Eric Hobsbawm è lo storico che, subito dopo il crollo del Muro di Berlino, mandò alle stampe un libro il cui titolo, Il secolo breve, è divenuto espressione tipica per indicare il Novecento. In quel saggio venivano individuate tre «età» per scandire gli anni che vanno dal 1914 al 1991. La prima, quella della «catastrofe», indicava la prima guerra mondiale e la lunga stagione del fascismo, del nazismo e della seconda guerra. Alla catastrofe seguiva però un periodo chiamato «dell’oro», durante il quale il capitalismo aveva conosciuto una fase di ininterrotto sviluppo economico, la fine del colonialismo e, in Europa, il welfare state. Da quel momento fino al 1991 il mondo era però entrato nell’età «della frana», che ha avuto come apice il crollo del socialismo reale e la prima guerra del Golfo. In tutto il saggio, lo storico inglese metteva sempre in rapporto di causa ed effetto la forza politica del movimento operaio con la tendenza del capitalismo a innovare se stesso per arrestare la diffusione del comunismo nel mondo. Nel «secolo breve», tuttavia, il marxismo è ritenuto da Hobsbawm una delle grandi narrazioni novecentesche, come del resto aveva più volte affermato nei saggi scritti per la Storia del marxismo, ambiziosa opera da lui coordinata per l’editore italiano Einaudi. Tesi smentita dall’ultimo decennio del Novecento, che ha invece visto il suo declino. Il crollo del Muro di Berlino, oltre a seppellire il socialismo reale, condannava quindi a un triste oblio l’opera e la tradizione del marxismo.
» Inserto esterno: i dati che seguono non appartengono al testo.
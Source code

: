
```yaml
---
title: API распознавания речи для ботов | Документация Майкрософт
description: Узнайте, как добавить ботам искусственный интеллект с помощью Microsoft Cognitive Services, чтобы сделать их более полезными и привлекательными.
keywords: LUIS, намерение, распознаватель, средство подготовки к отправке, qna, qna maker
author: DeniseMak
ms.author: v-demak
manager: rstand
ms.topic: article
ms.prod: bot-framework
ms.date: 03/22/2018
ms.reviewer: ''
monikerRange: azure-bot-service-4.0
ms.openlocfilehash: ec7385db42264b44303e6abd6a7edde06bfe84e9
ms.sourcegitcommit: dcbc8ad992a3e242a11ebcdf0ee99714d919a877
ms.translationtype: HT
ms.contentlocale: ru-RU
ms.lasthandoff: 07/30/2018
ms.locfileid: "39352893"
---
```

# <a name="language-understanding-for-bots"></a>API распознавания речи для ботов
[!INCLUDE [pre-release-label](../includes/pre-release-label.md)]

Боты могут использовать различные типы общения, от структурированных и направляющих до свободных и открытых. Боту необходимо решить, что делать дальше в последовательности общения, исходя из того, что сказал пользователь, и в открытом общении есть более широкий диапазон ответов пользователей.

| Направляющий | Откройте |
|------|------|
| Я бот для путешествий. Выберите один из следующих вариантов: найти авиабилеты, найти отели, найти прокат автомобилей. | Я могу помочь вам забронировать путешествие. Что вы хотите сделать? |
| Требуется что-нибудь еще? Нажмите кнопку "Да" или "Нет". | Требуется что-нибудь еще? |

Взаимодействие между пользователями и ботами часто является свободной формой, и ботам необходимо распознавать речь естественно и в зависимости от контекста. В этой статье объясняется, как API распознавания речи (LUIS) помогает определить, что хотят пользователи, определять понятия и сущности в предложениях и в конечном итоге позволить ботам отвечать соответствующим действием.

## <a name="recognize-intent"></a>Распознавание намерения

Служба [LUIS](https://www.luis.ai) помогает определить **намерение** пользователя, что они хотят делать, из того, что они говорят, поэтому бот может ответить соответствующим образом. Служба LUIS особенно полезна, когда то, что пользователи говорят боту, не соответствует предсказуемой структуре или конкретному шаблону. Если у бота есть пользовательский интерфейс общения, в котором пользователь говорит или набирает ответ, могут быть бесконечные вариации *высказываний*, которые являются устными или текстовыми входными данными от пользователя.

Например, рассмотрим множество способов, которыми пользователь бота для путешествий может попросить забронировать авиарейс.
Il mondo era entrato nel lungo inverno neoliberista fino a quando, nel 2008, la crisi economica globale ricordò a tutti che il capitalismo non era poi quel migliore dei mondi possibili a cui non era possibile opporre nessuna alternativa. L’«Economist», cioè il bignami settimanale del neoliberismo, invitava invece a rileggere Marx, cioè quell’autore messo sì all’indice, ma tuttavia capace di indicare nella crisi non un incidente di percorso, bensì un elemento immanente allo sviluppo capitalistico. Come scrive Hobsbawm nell’introduzione del libro prontamente tradotto da Rizzoli Come cambiare il mondo. Perché riscoprire l’eredità del marxismo, il revival attorno a Marx ha una conferma nella Rete, visto che se si digita il nome dell’autore del Capitale sul motore di ricerca Google, il numero delle pagine che fanno riferimento al filosofo di Treviri è di gran lunga superiore a quelle dove sono citati i guru del modello economico neoliberista (Milton Friedman e Friedrich August von Hayek, ad esempio).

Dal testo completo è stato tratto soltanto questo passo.